1. Notice what your body is telling you.

“Sensations such as twinges, uneasiness and tension are indicators that you may not be thinking, acting or behaving in alignment with your authentic self, which is the source of all passion. When you sense constriction or discomfort stop and ask, “Why?” Let your intuition speak and decipher what you’re feeling. Follow your body’s cues. They will open the door to change.” —Mark Langford, career coach and author of Thank God It’s Wednesday!

[Related: 7 Signs Your Body Needs to Slooow Down]

2. Find a mantra for yourself in 2016.

Here are 10 inspiring options from SHE Summit Founder Claudia Chan which are guaranteed to help you live your most optimal life.

[Related: 5 Toxic Habits to Drop in 2016]

3. Try new things!

“You could be amazing at so many things, but if you never try, you’ll never know. Do what you’ve never done before, especially if it scares you. It often reminds you of what a badass you actually are and how capable you are of growing and learning. Exploring what interests you could lead to something you never thought possible.” —Kelly Poulson, vice president of talent and operations at Allen & Gerritsen

4. Take inventory at the end of each day.

“What was your favorite part? Why? Jot it down somewhere and once you’ve been doing it for a few weeks and have history, look for themes. Once you’ve identified some themes, do your research on what roles allow you to focus on that type of work more often than not. Be realistic. There’s no role that will be 100% perfect all of the time but you can certainly land yourself something where you’re spending a lot of your time doing what you enjoy most.” —Poulson

5. Always remember your *why.*

“There will be days even in the best job ever that you question what you’re doing. The closer you remain to why you choose to do it and love it, the better. The same goes for the why in the role you’re currently in, dream job or not. People can and should chase their passions even if it doesn’t feel directly connected to your current position. There’s a strong correlation between people who chase their dreams in or outside of work and the way they perform in their role.” —Poulson

6. Take our life-changing “Find Your Purpose” guide.

Life coach and author Gabrielle Bernstein is a master of finding your passions. From finding your effortless actions to understanding how you’re perceived, Gabrielle will walk you through the passion process step by step.

7. Craft a personal mission statement.

Follow these three simple steps to get back on track.

8. Keep of list of what activities bring you joy.

“Then ask yourself which ones are you doing. Assign yourself one thing in your “Joy” list to pursue and give yourself a definitive time to get started.”[Being diagnosed with] breast cancer in 2009 followed by a year of multiple surgeries and treatment gave me the courage to walk away from 20 years running my own firm to write two books, become certified as a health coach and launch my own weekly national radio show. Along the way, I reconnected with what really brings me joy: writing and being on a “stage.” In my case the “stage” are my radios show and my speaking engagements.” Melanie Young, author, radio host, and health coach

9. Keep a list of your talents and expertise.

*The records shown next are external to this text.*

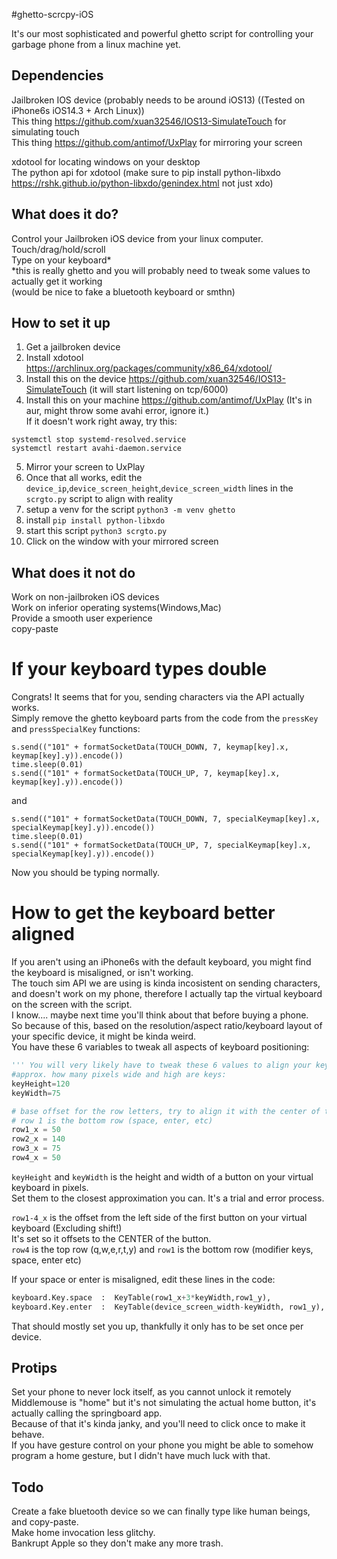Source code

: #ghetto-scrcpy-iOS

It's our most sophisticated and powerful ghetto script for controlling your garbage phone from a linux machine yet.

## Dependencies
Jailbroken IOS device (probably needs to be around iOS13)  ((Tested on iPhone6s iOS14.3 + Arch Linux))  
This thing https://github.com/xuan32546/IOS13-SimulateTouch for simulating touch    
This thing https://github.com/antimof/UxPlay for mirroring your screen    

xdotool for locating windows on your desktop  
The python api for xdotool (make sure to pip install python-libxdo https://rshk.github.io/python-libxdo/genindex.html not just xdo)  

## What does it do?
Control your Jailbroken iOS device from your linux computer.  
Touch/drag/hold/scroll  
Type on your keyboard*  
*this is really ghetto and you will probably need to tweak some values to actually get it working  
(would be nice to fake a bluetooth keyboard or smthn)  

<Insert video of it being cool>  

## How to set it up
1. Get a jailbroken device  
2. Install xdotool https://archlinux.org/packages/community/x86_64/xdotool/  
3. Install this on the device https://github.com/xuan32546/IOS13-SimulateTouch (it will start listening on tcp/6000)  
4. Install this on your machine https://github.com/antimof/UxPlay  (It's in aur, might throw some avahi error, ignore it.)  
If it doesn't work right away, try this:  
```
systemctl stop systemd-resolved.service
systemctl restart avahi-daemon.service
```
5. Mirror your screen to UxPlay  
6. Once that all works, edit the `device_ip`,`device_screen_height`,`device_screen_width` lines in the `scrgto.py` script to align with reality  
7. setup a venv for the script `python3 -m venv ghetto`  
8. install `pip install python-libxdo`  
9. start this script `python3 scrgto.py`  
10. Click on the window with your mirrored screen  

## What does it not do
Work on non-jailbroken iOS devices  
Work on inferior operating systems(Windows,Mac)  
Provide a smooth user experience  
copy-paste  

# If your keyboard types double
Congrats! It seems that for you, sending characters via the API actually works.  
Simply remove the ghetto keyboard parts from the code from the `pressKey` and `pressSpecialKey` functions:

```
s.send(("101" + formatSocketData(TOUCH_DOWN, 7, keymap[key].x, keymap[key].y)).encode())
time.sleep(0.01)
s.send(("101" + formatSocketData(TOUCH_UP, 7, keymap[key].x, keymap[key].y)).encode())
```
and
```
s.send(("101" + formatSocketData(TOUCH_DOWN, 7, specialKeymap[key].x, specialKeymap[key].y)).encode())
time.sleep(0.01)
s.send(("101" + formatSocketData(TOUCH_UP, 7, specialKeymap[key].x, specialKeymap[key].y)).encode())
```
Now you should be typing normally.

# How to get the keyboard better aligned
If you aren't using an iPhone6s with the default keyboard, you might find the keyboard is misaligned, or isn't working.  
The touch sim API we are using is kinda incosistent on sending characters, and doesn't work on my phone, therefore I actually tap the virtual keyboard on the screen with the script.  
I know.... maybe next time you'll think about that before buying a phone.  
So because of this, based on the resolution/aspect ratio/keyboard layout of your specific device, it might be kinda weird.  
You have these 6 variables to tweak all aspects of keyboard positioning:  

```py
''' You will very likely have to tweak these 6 values to align your keyboard correctly'''
#approx. how many pixels wide and high are keys:
keyHeight=120
keyWidth=75

# base offset for the row letters, try to align it with the center of the buttons in each row
# row 1 is the bottom row (space, enter, etc)
row1_x = 50
row2_x = 140
row3_x = 75
row4_x = 50
```
`keyHeight` and `keyWidth` is the height and width of a button on your virtual keyboard in pixels.  
Set them to the closest approximation you can. It's a trial and error process.  

`row1-4_x` is the offset from the left side of the first button on your virtual keyboard (Excluding shift!)    
It's set so it offsets to the CENTER of the button.  
`row4` is the top row (q,w,e,r,t,y)  and `row1` is the bottom row (modifier keys, space, enter etc)  

If your space or enter is misaligned, edit these lines in the code:  
```py
keyboard.Key.space  :  KeyTable(row1_x+3*keyWidth,row1_y),
keyboard.Key.enter  :  KeyTable(device_screen_width-keyWidth, row1_y),
```

That should mostly set you up, thankfully it only has to be set once per device.  

## Protips
Set your phone to never lock itself, as you cannot unlock it remotely  
Middlemouse is "home" but it's not simulating the actual home button, it's actually calling the springboard app.  
Because of that it's kinda janky, and you'll need to click once to make it behave.  
If you have gesture control on your phone you might be able to somehow program a home gesture, but I didn't have much luck with that.  

## Todo
Create a fake bluetooth device so we can finally type like human beings, and copy-paste.  
Make home invocation less glitchy.  
Bankrupt Apple so they don't make any more trash.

“The items on the list do not necessarily have to connect with ways you believe you can earn money—ultimately, our calling is connected to our interests. Creating this list on an ongoing basis helps you to uncover all the big and little things that make your heart sing. Over time, the list tells a story—it reveals your true passions.” —Karen L. Garvey, MBA, author, speaker, and coach

[Related: 6 Essential Skills to Power Your Career]

10. Focus on what you WANT, not what your don’t want.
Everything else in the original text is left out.